Material provided:
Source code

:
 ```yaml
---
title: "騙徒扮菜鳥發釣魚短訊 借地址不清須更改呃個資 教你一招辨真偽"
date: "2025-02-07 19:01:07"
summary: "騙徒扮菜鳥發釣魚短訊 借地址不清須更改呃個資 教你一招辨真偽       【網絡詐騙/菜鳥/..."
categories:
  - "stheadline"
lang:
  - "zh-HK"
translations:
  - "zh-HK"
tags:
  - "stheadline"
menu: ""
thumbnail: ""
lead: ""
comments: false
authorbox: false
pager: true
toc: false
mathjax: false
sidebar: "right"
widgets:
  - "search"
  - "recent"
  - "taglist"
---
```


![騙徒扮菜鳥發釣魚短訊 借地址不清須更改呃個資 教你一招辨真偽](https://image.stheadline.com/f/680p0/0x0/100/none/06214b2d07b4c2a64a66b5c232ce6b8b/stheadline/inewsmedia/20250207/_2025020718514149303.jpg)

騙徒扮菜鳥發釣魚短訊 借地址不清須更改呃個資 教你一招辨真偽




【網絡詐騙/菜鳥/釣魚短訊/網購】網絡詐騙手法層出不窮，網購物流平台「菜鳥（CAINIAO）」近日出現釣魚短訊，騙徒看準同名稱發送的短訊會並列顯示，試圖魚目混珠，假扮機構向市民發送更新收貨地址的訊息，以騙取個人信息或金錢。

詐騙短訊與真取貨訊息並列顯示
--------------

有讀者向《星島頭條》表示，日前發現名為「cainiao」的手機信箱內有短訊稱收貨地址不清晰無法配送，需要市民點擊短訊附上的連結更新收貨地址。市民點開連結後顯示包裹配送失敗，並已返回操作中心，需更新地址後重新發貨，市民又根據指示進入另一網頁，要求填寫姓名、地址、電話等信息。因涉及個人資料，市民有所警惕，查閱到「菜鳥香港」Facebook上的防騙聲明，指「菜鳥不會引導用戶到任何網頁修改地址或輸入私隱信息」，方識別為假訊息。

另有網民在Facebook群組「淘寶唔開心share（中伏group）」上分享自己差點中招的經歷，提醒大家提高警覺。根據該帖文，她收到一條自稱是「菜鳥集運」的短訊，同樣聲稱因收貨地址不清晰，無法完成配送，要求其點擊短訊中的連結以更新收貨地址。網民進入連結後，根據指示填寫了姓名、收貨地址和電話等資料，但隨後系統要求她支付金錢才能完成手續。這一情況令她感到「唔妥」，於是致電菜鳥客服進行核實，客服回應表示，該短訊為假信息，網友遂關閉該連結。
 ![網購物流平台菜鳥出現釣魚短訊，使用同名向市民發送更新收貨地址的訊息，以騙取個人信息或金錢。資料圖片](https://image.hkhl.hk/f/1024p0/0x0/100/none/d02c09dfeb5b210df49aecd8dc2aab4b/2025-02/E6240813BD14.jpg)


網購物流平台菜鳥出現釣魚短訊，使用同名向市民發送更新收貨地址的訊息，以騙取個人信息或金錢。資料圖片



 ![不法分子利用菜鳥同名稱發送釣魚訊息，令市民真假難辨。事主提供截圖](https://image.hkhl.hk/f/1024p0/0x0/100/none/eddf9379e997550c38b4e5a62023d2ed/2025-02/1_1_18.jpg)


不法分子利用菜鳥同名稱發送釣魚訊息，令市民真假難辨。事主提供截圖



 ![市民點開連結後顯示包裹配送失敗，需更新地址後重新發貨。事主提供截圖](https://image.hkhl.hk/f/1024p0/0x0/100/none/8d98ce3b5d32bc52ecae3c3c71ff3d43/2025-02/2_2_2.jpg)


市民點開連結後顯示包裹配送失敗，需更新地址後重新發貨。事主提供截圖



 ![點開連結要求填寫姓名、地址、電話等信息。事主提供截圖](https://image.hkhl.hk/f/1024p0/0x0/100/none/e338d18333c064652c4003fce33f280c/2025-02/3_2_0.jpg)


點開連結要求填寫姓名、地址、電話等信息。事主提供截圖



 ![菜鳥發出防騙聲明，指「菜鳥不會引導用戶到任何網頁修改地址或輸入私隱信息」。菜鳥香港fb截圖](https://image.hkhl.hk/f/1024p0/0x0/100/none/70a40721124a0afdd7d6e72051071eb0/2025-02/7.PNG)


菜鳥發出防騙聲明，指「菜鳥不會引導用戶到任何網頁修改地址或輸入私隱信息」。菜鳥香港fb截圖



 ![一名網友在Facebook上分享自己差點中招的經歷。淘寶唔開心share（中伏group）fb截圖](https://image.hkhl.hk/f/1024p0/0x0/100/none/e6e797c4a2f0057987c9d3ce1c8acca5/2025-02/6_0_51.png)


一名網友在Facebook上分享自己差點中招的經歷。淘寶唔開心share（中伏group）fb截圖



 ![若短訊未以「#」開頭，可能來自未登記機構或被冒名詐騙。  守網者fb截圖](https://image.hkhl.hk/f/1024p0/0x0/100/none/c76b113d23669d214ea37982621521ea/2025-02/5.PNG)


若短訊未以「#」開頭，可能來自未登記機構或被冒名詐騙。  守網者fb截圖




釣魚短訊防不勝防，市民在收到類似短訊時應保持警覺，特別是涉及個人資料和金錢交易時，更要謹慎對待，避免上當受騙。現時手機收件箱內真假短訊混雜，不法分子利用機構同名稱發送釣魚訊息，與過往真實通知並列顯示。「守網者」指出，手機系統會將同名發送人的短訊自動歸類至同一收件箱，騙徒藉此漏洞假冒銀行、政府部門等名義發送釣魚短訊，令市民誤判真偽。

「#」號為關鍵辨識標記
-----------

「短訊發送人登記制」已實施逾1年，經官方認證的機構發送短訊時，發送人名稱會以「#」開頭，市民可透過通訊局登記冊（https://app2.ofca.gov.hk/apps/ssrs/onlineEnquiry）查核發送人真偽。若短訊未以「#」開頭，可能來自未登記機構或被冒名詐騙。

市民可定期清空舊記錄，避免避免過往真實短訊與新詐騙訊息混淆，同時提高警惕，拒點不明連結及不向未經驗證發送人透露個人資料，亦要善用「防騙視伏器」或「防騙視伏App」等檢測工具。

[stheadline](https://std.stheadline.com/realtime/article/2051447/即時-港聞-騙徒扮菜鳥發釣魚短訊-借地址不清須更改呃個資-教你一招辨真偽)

The problem:
Pull out every line of the records above that contains the word "需更新地址後重新發貨".

Result of this exercise:
有讀者向《星島頭條》表示，日前發現名為「cainiao」的手機信箱內有短訊稱收貨地址不清晰無法配送，需要市民點擊短訊附上的連結更新收貨地址。市民點開連結後顯示包裹配送失敗，並已返回操作中心，需更新地址後重新發貨，市民又根據指示進入另一網頁，要求填寫姓名、地址、電話等信息。因涉及個人資料，市民有所警惕，查閱到「菜鳥香港」Facebook上的防騙聲明，指「菜鳥不會引導用戶到任何網頁修改地址或輸入私隱信息」，方識別為假訊息。
 ![市民點開連結後顯示包裹配送失敗，需更新地址後重新發貨。事主提供截圖](https://image.hkhl.hk/f/1024p0/0x0/100/none/8d98ce3b5d32bc52ecae3c3c71ff3d43/2025-02/2_2_2.jpg)
市民點開連結後顯示包裹配送失敗，需更新地址後重新發貨。事主提供截圖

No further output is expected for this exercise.